Students who could benefit from these resources often don’t actively pursue them. Why? One reason is that in the act of doing so they are admitting that they are in need. These days no one wants to be seen taking what might be perceived as a “hand out”, no matter how much they might need it in some cases. College life is often consumed by social media. We put a version of ourselves on the internet for others to see, but in a way that we’re only portrayed as we wish to be seen. Just as cyber bullies and internet trolls hide behind a screen to judge and socially crucify others for being human, so do the rest of us hide our flaws from their scrutiny. This is also why trolls outnumber supporters in an online debate: supporters don’t want to be dragged onto the stage to have their characters vilified and put on display, so they become bystanders in situations they might react differently to in real life.
These points are important because they carry over into our offline lives. When we do things like seek out resources we need, we do so with an uncomfortable and weary shadow over us. We experience cognitive dissonance because our offline lives stray from reality. It’s not the perfect picture we paint for others on Facebook and Instagram. We can hear the trolls in the back of our thoughts saying things like, “millennials, always looking for a hand out,” or “this special snowflake just wants the easy way out.” It’s thoughts like these that prevent students from pursuing the resources that are designed with them in mind. The campus food pantry? That’s supported by research conducted by UWM’s Student Association which found that 49.4 percent of the 2,267 survey respondents reported having food insecurities. Now apply that to the rest of the 29,000+ campus affiliates. Appalling isn’t it? And to think that these people might not receive the help they need because they don’t want their friends or online onlookers to know that they are struggling in private.
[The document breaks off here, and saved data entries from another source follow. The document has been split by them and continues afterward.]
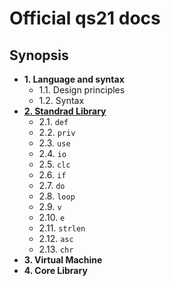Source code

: 
# Official qs21 docs
## Synopsis
- **1. Language and syntax**
  - 1.1. Design principles
  - 1.2. Syntax
- [**2. Standrad Library**](https://github.com/qs-lang/docs/tree/main/2.%20Standard%20Library)
  - 2.1. `def`
  - 2.2. `priv`
  - 2.3. `use`
  - 2.4. `io`
  - 2.5. `clc`
  - 2.6. `if`
  - 2.7. `do`
  - 2.8. `loop`
  - 2.9. `v`
  - 2.10. `e`
  - 2.11. `strlen`
  - 2.12. `asc`
  - 2.13. `chr`
- **3. Virtual Machine**
- **4. Core Library**
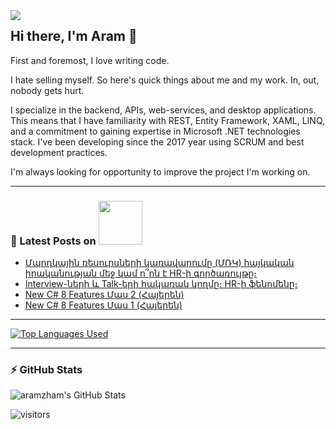 <div style="float:left">
  <a href="https://www.linkedin.com/in/aram-zhamkochyan/" rel="nofollow">
<img src="https://github.com/saadeghi/saadeghi/blob/master/dino.gif" style="max-width:100%;">
</a>
  </div>

## Hi there, I'm Aram :wave:
 
First and foremost, I love writing code.

I hate selling myself. So here's quick things about me and my work. In, out, nobody gets hurt.

I specialize in the backend, APIs, web-services, and desktop applications. This means that I have familiarity with REST, Entity Framework, XAML, LINQ, and a commitment to gaining expertise in Microsoft .NET technologies stack. I've been developing since the 2017 year using SCRUM and best development practices.

I'm always looking for opportunity to improve the project I'm working on.


<!-- ### Spotify Playing 🎧

[<img src="https://now-playing-codestackr.vercel.app/api/spotify-playing" alt="codeSTACKr Spotify Playing" width="350" />](https://open.spotify.com/user/swyqyimdc12jajde4vpwd2x1b) -->

---

### 📕 Latest Posts on [<img width="70px" src="https://img.shields.io/badge/medium-%2312100E.svg?&style=for-the-badge&logo=medium&logoColor=white"/>](https://medium.com/@vanikhakobyan)

<!-- BLOG-POST-LIST:START -->
- [Մարդկային ռեսուրսների կառավարումը (ՄՌԿ) հայկական իրականության մեջ կամ ո՞րն է HR-ի գործառույթը։](https://medium.com/@vanikhakobyan/%D5%B4%D5%A1%D6%80%D5%A4%D5%AF%D5%A1%D5%B5%D5%AB%D5%B6-%D5%BC%D5%A5%D5%BD%D5%B8%D6%82%D6%80%D5%BD%D5%B6%D5%A5%D6%80%D5%AB-%D5%AF%D5%A1%D5%BC%D5%A1%D5%BE%D5%A1%D6%80%D5%B8%D6%82%D5%B4%D5%A8-%D5%B4%D5%BC%D5%AF-%D5%B0%D5%A1%D5%B5%D5%AF%D5%A1%D5%AF%D5%A1%D5%B6-%D5%AB%D6%80%D5%A1%D5%AF%D5%A1%D5%B6%D5%B8%D6%82%D5%A9%D5%B5%D5%A1%D5%B6-%D5%B4%D5%A5%D5%BB-%D5%AF%D5%A1%D5%B4-%D5%B8-%D6%80%D5%B6-%D5%A7-hr-%D5%AB-%D5%A3%D5%B8%D6%80%D5%AE%D5%A1%D5%BC%D5%B8%D6%82%D5%B5%D5%A9%D5%A8-ec62af7cc2f2?source=rss-7d6aaa67b72a------2)
- [Interview-ների և Talk-երի հակառակ կողմը։ HR-ի ֆենոմենը։](https://medium.com/@vanikhakobyan/interview-%D5%B6%D5%A5%D6%80%D5%AB-%D6%87-talk-%D5%A5%D6%80%D5%AB-%D5%B0%D5%A1%D5%AF%D5%A1%D5%BC%D5%A1%D5%AF-%D5%AF%D5%B8%D5%B2%D5%B4%D5%A8-hr-%D5%AB-%D6%86%D5%A5%D5%B6%D5%B8%D5%B4%D5%A5%D5%B6%D5%A8-7f9844584954?source=rss-7d6aaa67b72a------2)
- [New C# 8 Features Մաս 2 (Հայերեն)](https://medium.com/@vanikhakobyan/new-c-8-features-%D5%B4%D5%A1%D5%BD-2-%D5%B0%D5%A1%D5%B5%D5%A5%D6%80%D5%A5%D5%B6-6c8951bcb89b?source=rss-7d6aaa67b72a------2)
- [New C# 8 Features Մաս 1 (Հայերեն)](https://medium.com/@vanikhakobyan/new-c-8-features-%D5%B4%D5%A1%D5%BD-1-%D5%B0%D5%A1%D5%B5%D5%A5%D6%80%D5%A5%D5%B6-504d4e80e4f6?source=rss-7d6aaa67b72a------2)
<!-- BLOG-POST-LIST:END -->

---

[![Top Languages Used](https://github-readme-stats.vercel.app/api/top-langs/?username=aramzham&layout=compact&theme=gruvbox)](https://github.com/anuraghazra/github-readme-stats)

---

### :zap: GitHub Stats

<img alt="aramzham's GitHub Stats" src="https://github-readme-stats.vercel.app/api?username=aramzham&show_icons=true&hide_border=true&hide=issues,contribs&hide_title=true" />

![visitors](https://visitor-badge.glitch.me/badge?page_id=aramzham)

<!--
**aramzham/aramzham** is a ✨ _special_ ✨ repository because its `README.md` (this file) appears on your GitHub profile.

Here are some ideas to get you started:

- 🔭 I’m currently working on ...
- 🌱 I’m currently learning ...
- 👯 I’m looking to collaborate on ...
- 🤔 I’m looking for help with ...
- 💬 Ask me about ...
- 📫 How to reach me: ...
- 😄 Pronouns: ...
- ⚡ Fun fact: ...
-->
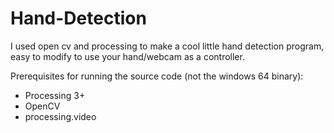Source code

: # Hand-Detection
I used open cv and processing to make a cool little hand detection program, easy to modify to use your hand/webcam as a controller.

Prerequisites for running the source code (not the windows 64 binary):
- Processing 3+
- OpenCV
- processing.video
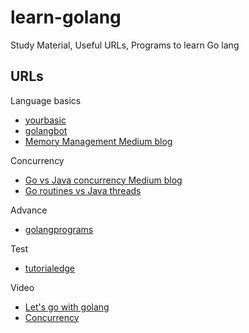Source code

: # learn-golang
Study Material, Useful URLs, Programs to learn Go lang

## **URLs**
Language basics
* [yourbasic](https://yourbasic.org/golang/)
* [golangbot](https://golangbot.com/learn-golang-series/)
* [Memory Management Medium blog](https://medium.com/safetycultureengineering/an-overview-of-memory-management-in-go-9a72ec7c76a8)

Concurrency
* [Go vs Java concurrency Medium blog](https://medium.com/@damithadayananda/golang-vs-java-concurrency-a-comparative-study-b0aea90f5fd7)
* [Go routines vs Java threads](https://rcoh.me/posts/why-you-can-have-a-million-go-routines-but-only-1000-java-threads/)

Advance
* [golangprograms](https://www.golangprograms.com/advance-programs.html)

Test
* [tutorialedge](https://tutorialedge.net/golang/improving-your-tests-with-testify-go/) 

Video
* [Let's go with golang](https://www.youtube.com/playlist?list=PLRAV69dS1uWQGDQoBYMZWKjzuhCaOnBpa)
* [Concurrency](https://www.youtube.com/watch?v=LvgVSSpwND8)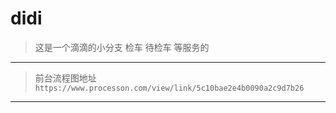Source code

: # didi
>这是一个滴滴的小分支 检车 待检车 等服务的
----
>前台流程图地址  `https://www.processon.com/view/link/5c10bae2e4b0090a2c9d7b26`
---
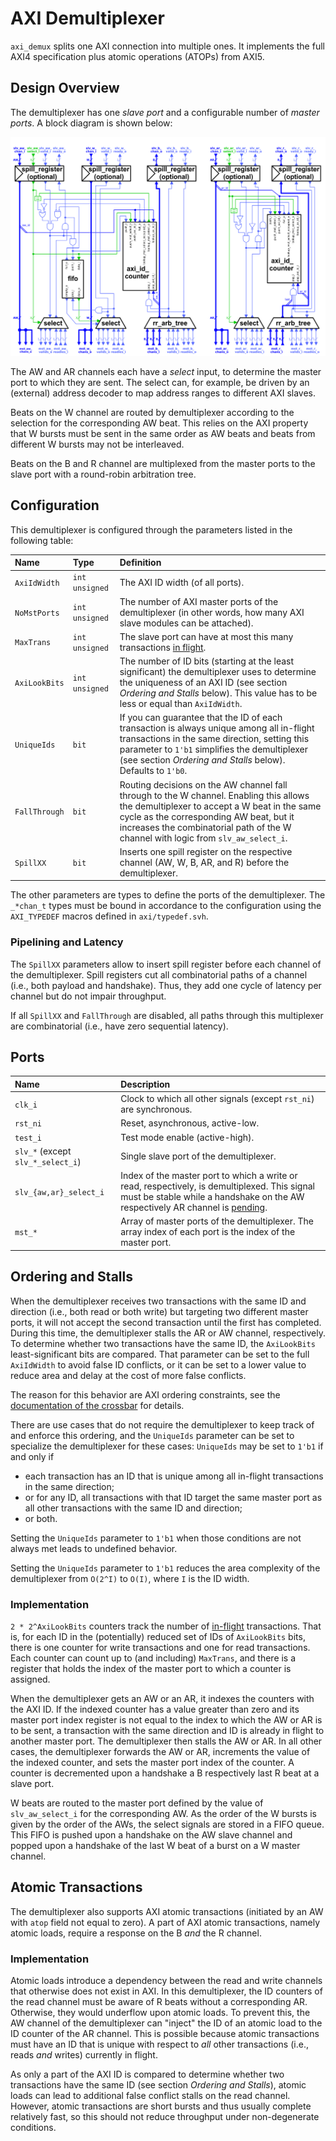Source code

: # AXI Demultiplexer

`axi_demux` splits one AXI connection into multiple ones.  It implements the full AXI4 specification plus atomic operations (ATOPs) from AXI5.


## Design Overview

The demultiplexer has one *slave port* and a configurable number of *master ports*.  A block diagram is shown below:

![Block diagram of the AXI demultiplexer](axi_demux.png "Block diagram of the AXI demultiplexer")

The AW and AR channels each have a *select* input, to determine the master port to which they are sent.  The select can, for example, be driven by an (external) address decoder to map address ranges to different AXI slaves.

Beats on the W channel are routed by demultiplexer according to the selection for the corresponding AW beat.  This relies on the AXI property that W bursts must be sent in the same order as AW beats and beats from different W bursts may not be interleaved.

Beats on the B and R channel are multiplexed from the master ports to the slave port with a round-robin arbitration tree.


## Configuration

This demultiplexer is configured through the parameters listed in the following table:

| Name                 | Type               | Definition |
|:---------------------|:-------------------|:-----------|
| `AxiIdWidth`         | `int unsigned`     | The AXI ID width (of all ports). |
| `NoMstPorts`         | `int unsigned`     | The number of AXI master ports of the demultiplexer (in other words, how many AXI slave modules can be attached). |
| `MaxTrans`           | `int unsigned`     | The slave port can have at most this many transactions [in flight](../doc#in-flight). |
| `AxiLookBits`        | `int unsigned`     | The number of ID bits (starting at the least significant) the demultiplexer uses to determine the uniqueness of an AXI ID (see section *Ordering and Stalls* below).  This value has to be less or equal than `AxiIdWidth`. |
| `UniqueIds`          | `bit`              | If you can guarantee that the ID of each transaction is always unique among all in-flight transactions in the same direction, setting this parameter to `1'b1` simplifies the demultiplexer (see section *Ordering and Stalls* below).  Defaults to `1'b0`. |
| `FallThrough`        | `bit`              | Routing decisions on the AW channel fall through to the W channel.  Enabling this allows the demultiplexer to accept a W beat in the same cycle as the corresponding AW beat, but it increases the combinatorial path of the W channel with logic from `slv_aw_select_i`. |
| `SpillXX`            | `bit`              | Inserts one spill register on the respective channel (AW, W, B, AR, and R) before the demultiplexer. |

The other parameters are types to define the ports of the demultiplexer.  The `_*chan_t` types must be bound in accordance to the configuration using the `AXI_TYPEDEF` macros defined in `axi/typedef.svh`.

### Pipelining and Latency

The `SpillXX` parameters allow to insert spill register before each channel of the demultiplexer.  Spill registers cut all combinatorial paths of a channel (i.e., both payload and handshake).  Thus, they add one cycle of latency per channel but do not impair throughput.

If all `SpillXX` and `FallThrough` are disabled, all paths through this multiplexer are combinatorial (i.e., have zero sequential latency).


## Ports

| Name                              | Description |
|:----------------------------------|:------------|
| `clk_i`                           | Clock to which all other signals (except `rst_ni`) are synchronous. |
| `rst_ni`                          | Reset, asynchronous, active-low. |
| `test_i`                          | Test mode enable (active-high). |
| `slv_*` (except `slv_*_select_i`) | Single slave port of the demultiplexer. |
| `slv_{aw,ar}_select_i`            | Index of the master port to which a write or read, respectively, is demultiplexed.  This signal must be stable while a handshake on the AW respectively AR channel is [pending](../doc#pending). |
| `mst_*`                           | Array of master ports of the demultiplexer.  The array index of each port is the index of the master port. |


## Ordering and Stalls

When the demultiplexer receives two transactions with the same ID and direction (i.e., both read or both write) but targeting two different master ports, it will not accept the second transaction until the first has completed.  During this time, the demultiplexer stalls the AR or AW channel, respectively.  To determine whether two transactions have the same ID, the `AxiLookBits` least-significant bits are compared.  That parameter can be set to the full `AxiIdWidth` to avoid false ID conflicts, or it can be set to a lower value to reduce area and delay at the cost of more false conflicts.

The reason for this behavior are AXI ordering constraints, see the [documentation of the crossbar](axi_xbar.md#ordering-and-stalls) for details.

There are use cases that do not require the demultiplexer to keep track of and enforce this ordering, and the `UniqueIds` parameter can be set to specialize the demultiplexer for these cases:
`UniqueIds` may be set to `1'b1` if and only if
- each transaction has an ID that is unique among all in-flight transactions in the same direction;
- or for any ID, all transactions with that ID target the same master port as all other transactions with the same ID and direction;
- or both.

Setting the `UniqueIds` parameter to `1'b1` when those conditions are not always met leads to undefined behavior.

Setting the `UniqueIds` parameter to `1'b1` reduces the area complexity of the demultiplexer from `O(2^I)` to `O(I)`, where `I` is the ID width.

### Implementation

`2 * 2^AxiLookBits` counters track the number of [in-flight](../doc#in-flight) transactions.  That is, for each ID in the (potentially) reduced set of IDs of `AxiLookBits` bits, there is one counter for write transactions and one for read transactions.  Each counter can count up to (and including) `MaxTrans`, and there is a register that holds the index of the master port to which a counter is assigned.

When the demultiplexer gets an AW or an AR, it indexes the counters with the AXI ID.  If the indexed counter has a value greater than zero and its master port index register is not equal to the index to which the AW or AR is to be sent, a transaction with the same direction and ID is already in flight to another master port.  The demultiplexer then stalls the AW or AR.  In all other cases, the demultiplexer forwards the AW or AR, increments the value of the indexed counter, and sets the master port index of the counter.  A counter is decremented upon a handshake a B respectively last R beat at a slave port.

W beats are routed to the master port defined by the value of `slv_aw_select_i` for the corresponding AW.  As the order of the W bursts is given by the order of the AWs, the select signals are stored in a FIFO queue.  This FIFO is pushed upon a handshake on the AW slave channel and popped upon a handshake of the last W beat of a burst on a W master channel.


## Atomic Transactions

The demultiplexer also supports AXI atomic transactions (initiated by an AW with `atop` field not equal to zero).  A part of AXI atomic transactions, namely atomic loads, require a response on the B *and* the R channel.

### Implementation

Atomic loads introduce a dependency between the read and write channels that otherwise does not exist in AXI.  In this demultiplexer, the ID counters of the read channel must be aware of R beats without a corresponding AR.  Otherwise, they would underflow upon atomic loads.  To prevent this, the AW channel of the demultiplexer can "inject" the ID of an atomic load to the ID counter of the AR channel.  This is possible because atomic transactions must have an ID that is unique with respect to *all* other transactions (i.e., reads *and* writes) currently in flight.

As only a part of the AXI ID is compared to determine whether two transactions have the same ID (see section *Ordering and Stalls*), atomic loads can lead to additional false conflict stalls on the read channel.  However, atomic transactions are short bursts and thus usually complete relatively fast, so this should not reduce throughput under non-degenerate conditions.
To be sure, students need to know that pursuing resources designed to help them succeed in college merely makes them human, but UWM also needs to step up their game when it comes to student out reach. Where are students getting their information from? Not a campus wide e-mail. Not discreet advertising in the Union Station. Come on UWM, do you really think food insecure students are purchasing meals from the Union Station? UWM, you are spending money on advertising these programs (be it banners or print or laminate), why are you ignoring basic psychographic analyses? Your students are on social media: have a social media strategy, following and relevant posts. They’re in classrooms: professors are a great outreach tool, especially because they are on the forefronts of potentially recognizing a struggling student. They’re at meetings with advisors: advising offices are great places and opportunities to put physical messaging (i.e. flyers and handouts) into student’s hands.
UWM students need a support system (online and offline) that provides an environment adjacent to the new resources being offered. These resources are diamonds in the rough, but much needs to be done to ensure that they’re being seen and extracted.